Am I doing something wrong with my deployment here? I have 3 Loki pods running, 3 Tempo pods, 3 Promtails, and 1 Grafana. It sometimes works but then stops working (i.e. not showing traces and logs).

Here is an example of what I am seeing – I managed to enable the search beta so I can see some spans showing up with that. However, if I click on the “Trace ID” link on the left, it tries to open the trace details on the right… but it cannot find it.

Thanks for all the detail! Let’s take a look at this issue and see if we can’t resolve it. The first thing I’m noticing is that you are saying that you are operating in single binary mode but I’m seeing replicas: 3 in both your loki and tempo helm charts.

Single binary mode tempo (and loki) are designed to be run as a standalone component. If you are running 3 replicas it’s possible that your search query went to one replica and your trace by id query went to a different one.

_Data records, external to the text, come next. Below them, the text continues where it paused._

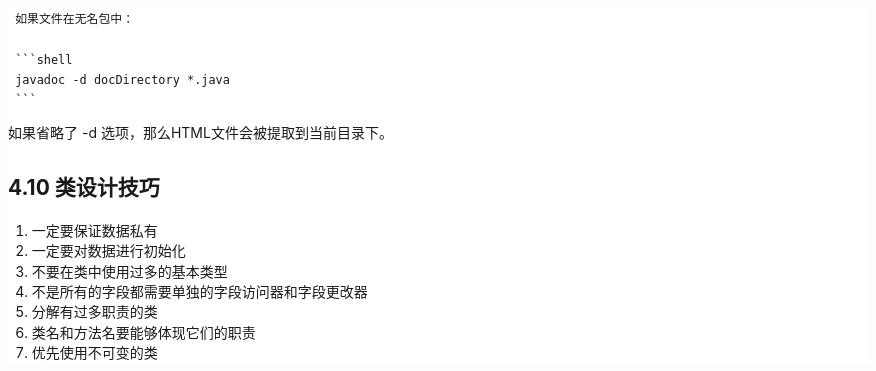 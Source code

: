      如果文件在无名包中：

     ```shell
     javadoc -d docDirectory *.java
     ```

如果省略了 -d 选项，那么HTML文件会被提取到当前目录下。



## 4.10 类设计技巧

1.   一定要保证数据私有
2.   一定要对数据进行初始化
3.   不要在类中使用过多的基本类型
4.   不是所有的字段都需要单独的字段访问器和字段更改器
5.   分解有过多职责的类
6.   类名和方法名要能够体现它们的职责
7.   优先使用不可变的类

I’d change those values to 1 and see if things start working.

I didn’t realize we exposed replicas as a parameter in the single binary helm chart. We should remove that :).

Thanks Joe, that is one thing I was considering… I will try that out but that also begs the question: If I want my tracing and logging to by highly available, do I have to use the tempo-distributed and loki-distributed charts?

Currently yes. We do support a single binary scalable mode, but I don’t think the helm chart supports it directly. You may have to monkey with the settings some.

https://grafana.com/docs/tempo/latest/operations/deployment/#scalable-single-binary

OK, I will dig around in the documentation some more. BTW, reducing my replicas for Loki and Tempo seems to have resolved the issue so far… Your hypothesis seems to be correct :slight_smile:

This topic was automatically closed 365 days after the last reply. New replies are no longer allowed.